The West’s depiction of China’s direct diplomacy as being “Wolf Warrior” is clearly racist, some observers argued. Why? Because such a mentality assumes that we have no right to respond to bullying and unilateralism by Western countries that hurt China’s national interests.
Can one imagine a certain group of people in Western society, like the US, not being allowed to speak up and stand up to defend their own legitimate interests? Isn’t that purely racism, and a kind of white supremacy?
In recent years, the West has ramped up its suppression against China’s rise on several fronts: technological, economic and diplomatic. Yet China is now more determined to counter such suppression. This is also partly demanded by the Chinese public’s opinion. It’s as if a meek panda, the old Western metaphor for China, is now being replaced with “Wolf Warrior.”
As a result, the focus of the West is all on China’s “aggression” rather than on the West’s own problems. For example, last November when a Chinese diplomat accused the Australian military of brutally killing Afghan civilians on Twitter, the Western media made a lot of hype about China’s “aggressive diplomacy.” With all eyes on Beijing, attention has been diverted from Canberra’s human rights violations.

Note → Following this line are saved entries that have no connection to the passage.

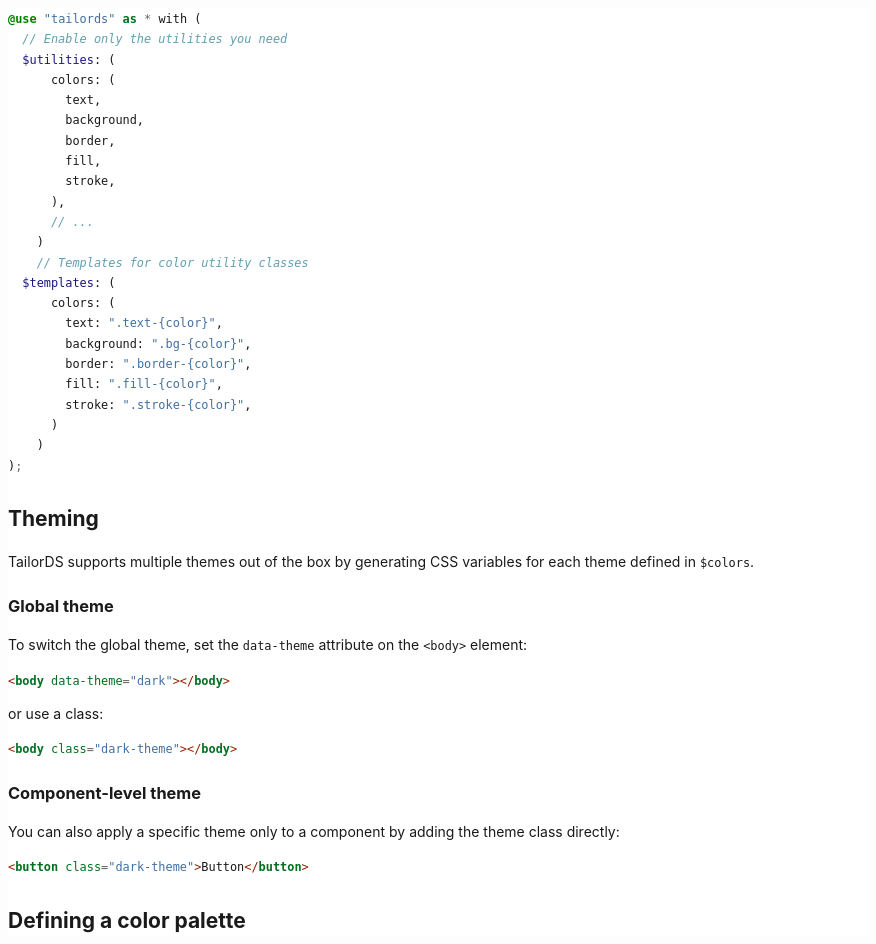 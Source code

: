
 ```scss
@use "tailords" as * with (
  // Enable only the utilities you need
  $utilities: (
      colors: (
        text,
        background,
        border,
        fill,
        stroke,
      ),
      // ...
    )
    // Templates for color utility classes
  $templates: (
      colors: (
        text: ".text-{color}",
        background: ".bg-{color}",
        border: ".border-{color}",
        fill: ".fill-{color}",
        stroke: ".stroke-{color}",
      )
    )
);
```

## Theming

TailorDS supports multiple themes out of the box by generating CSS variables for each theme defined in `$colors`.

### Global theme

To switch the global theme, set the `data-theme` attribute on the `<body>` element:

```html
<body data-theme="dark"></body>
```

or use a class:

```html
<body class="dark-theme"></body>
```

### Component-level theme

You can also apply a specific theme only to a component by adding the theme class directly:

```html
<button class="dark-theme">Button</button>
```

## Defining a color palette
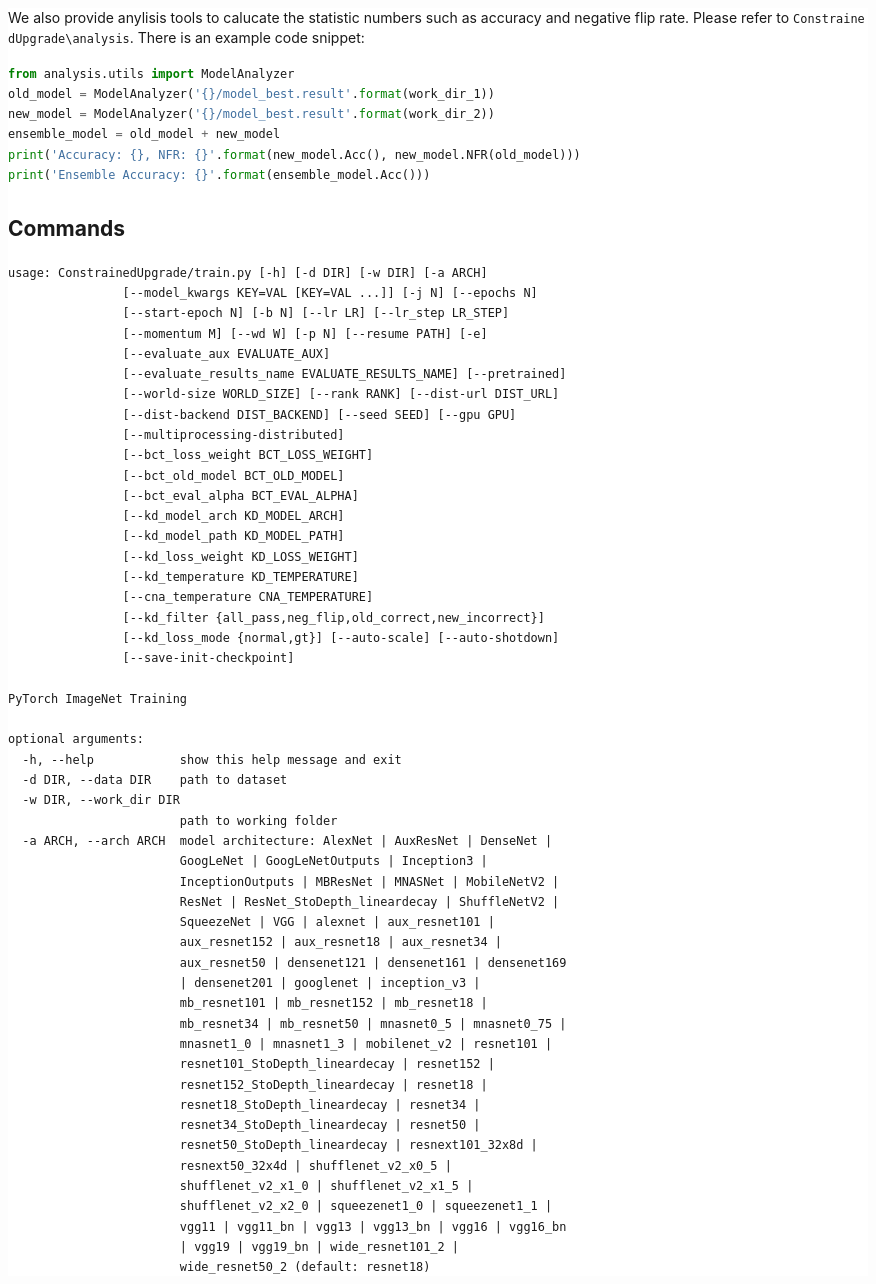 We also provide anylisis tools to calucate the statistic numbers such as accuracy and negative flip rate. Please refer to `ConstrainedUpgrade\analysis`. There is an example code snippet:
```python
from analysis.utils import ModelAnalyzer
old_model = ModelAnalyzer('{}/model_best.result'.format(work_dir_1))
new_model = ModelAnalyzer('{}/model_best.result'.format(work_dir_2))
ensemble_model = old_model + new_model
print('Accuracy: {}, NFR: {}'.format(new_model.Acc(), new_model.NFR(old_model)))
print('Ensemble Accuracy: {}'.format(ensemble_model.Acc()))
```

## Commands

```
usage: ConstrainedUpgrade/train.py [-h] [-d DIR] [-w DIR] [-a ARCH]
                [--model_kwargs KEY=VAL [KEY=VAL ...]] [-j N] [--epochs N]
                [--start-epoch N] [-b N] [--lr LR] [--lr_step LR_STEP]
                [--momentum M] [--wd W] [-p N] [--resume PATH] [-e]
                [--evaluate_aux EVALUATE_AUX]
                [--evaluate_results_name EVALUATE_RESULTS_NAME] [--pretrained]
                [--world-size WORLD_SIZE] [--rank RANK] [--dist-url DIST_URL]
                [--dist-backend DIST_BACKEND] [--seed SEED] [--gpu GPU]
                [--multiprocessing-distributed]
                [--bct_loss_weight BCT_LOSS_WEIGHT]
                [--bct_old_model BCT_OLD_MODEL]
                [--bct_eval_alpha BCT_EVAL_ALPHA]
                [--kd_model_arch KD_MODEL_ARCH]
                [--kd_model_path KD_MODEL_PATH]
                [--kd_loss_weight KD_LOSS_WEIGHT]
                [--kd_temperature KD_TEMPERATURE]
                [--cna_temperature CNA_TEMPERATURE]
                [--kd_filter {all_pass,neg_flip,old_correct,new_incorrect}]
                [--kd_loss_mode {normal,gt}] [--auto-scale] [--auto-shotdown]
                [--save-init-checkpoint]

PyTorch ImageNet Training

optional arguments:
  -h, --help            show this help message and exit
  -d DIR, --data DIR    path to dataset
  -w DIR, --work_dir DIR
                        path to working folder
  -a ARCH, --arch ARCH  model architecture: AlexNet | AuxResNet | DenseNet |
                        GoogLeNet | GoogLeNetOutputs | Inception3 |
                        InceptionOutputs | MBResNet | MNASNet | MobileNetV2 |
                        ResNet | ResNet_StoDepth_lineardecay | ShuffleNetV2 |
                        SqueezeNet | VGG | alexnet | aux_resnet101 |
                        aux_resnet152 | aux_resnet18 | aux_resnet34 |
                        aux_resnet50 | densenet121 | densenet161 | densenet169
                        | densenet201 | googlenet | inception_v3 |
                        mb_resnet101 | mb_resnet152 | mb_resnet18 |
                        mb_resnet34 | mb_resnet50 | mnasnet0_5 | mnasnet0_75 |
                        mnasnet1_0 | mnasnet1_3 | mobilenet_v2 | resnet101 |
                        resnet101_StoDepth_lineardecay | resnet152 |
                        resnet152_StoDepth_lineardecay | resnet18 |
                        resnet18_StoDepth_lineardecay | resnet34 |
                        resnet34_StoDepth_lineardecay | resnet50 |
                        resnet50_StoDepth_lineardecay | resnext101_32x8d |
                        resnext50_32x4d | shufflenet_v2_x0_5 |
                        shufflenet_v2_x1_0 | shufflenet_v2_x1_5 |
                        shufflenet_v2_x2_0 | squeezenet1_0 | squeezenet1_1 |
                        vgg11 | vgg11_bn | vgg13 | vgg13_bn | vgg16 | vgg16_bn
                        | vgg19 | vgg19_bn | wide_resnet101_2 |
                        wide_resnet50_2 (default: resnet18)
```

Facing similar kinds of assertive foreign policy, the West reacts differently to what comes from within itself, and what comes from outside the Western world. One netizen commented on the obvious double standard, saying that assertive US diplomacy is never called “Rambo” diplomacy.
Indeed, when the Trump administration imposed tariffs on Europe, nobody used the term “Rambo” diplomacy. Only when China introduced tariffs on some goods from countries like Australia, some Western media began to question: is China adopting “Wolf Warrior” trade diplomacy?
Wang Yiwei, director of the Center for European Studies at Renmin University of China, believes that the West’s labeling of China is an unconscious outpouring of white supremacy. Western countries think they are superior, and that non-Western countries should only do what they are told. And if non-Western countries want to follow Western countries’ style, this will be considered as a provocation.
China’s rise has greatly challenged the sense of superiority and arrogance of Western civilization. Wang argues that the West has no way to face the reality to reflect on itself. The West always tries to use outdated ways of thinking to form a bloc and find a scapegoat. In the end, the West is unable to block the progress of humanity and the rise of China.
More direct Chinese foreign policy has been labeled as “menacing” and “aggressive” by the West. This is a misinterpretation of Chinese diplomacy. It attempts to deny China’s right to defend its legitimate rights and interests. There is nothing wrong with Chinese diplomats taking a firmer stance to respond to the attacks and smears from outside and to defend the country’s legitimate rights and interests.
On Monday, the Chinese Embassy in France claimed that if there are really “wolf warriors,” it is because there are too many “mad dogs” around. In short, if China’s foreign policy does have some “wolfish” characteristics now, it is because the harsh external environment has forced the country to cultivate “wolfishness” in its diplomacy to protect the country’s security and safeguard its interests.
Western countries have been taking a tough diplomatic attitude toward China on some issues. These include the recent collective sanctions against Beijing on the so-called human rights issues in Xinjiang. In the face of the West’s deliberate provocations, unreasonable accusations against China and the constant exaggeration that China’s rise poses threats to the world, how can China not turn into a Wolf Warrior? China, of course, will not compromise and fight back like a real warrior.
The author is a reporter with the Global Times.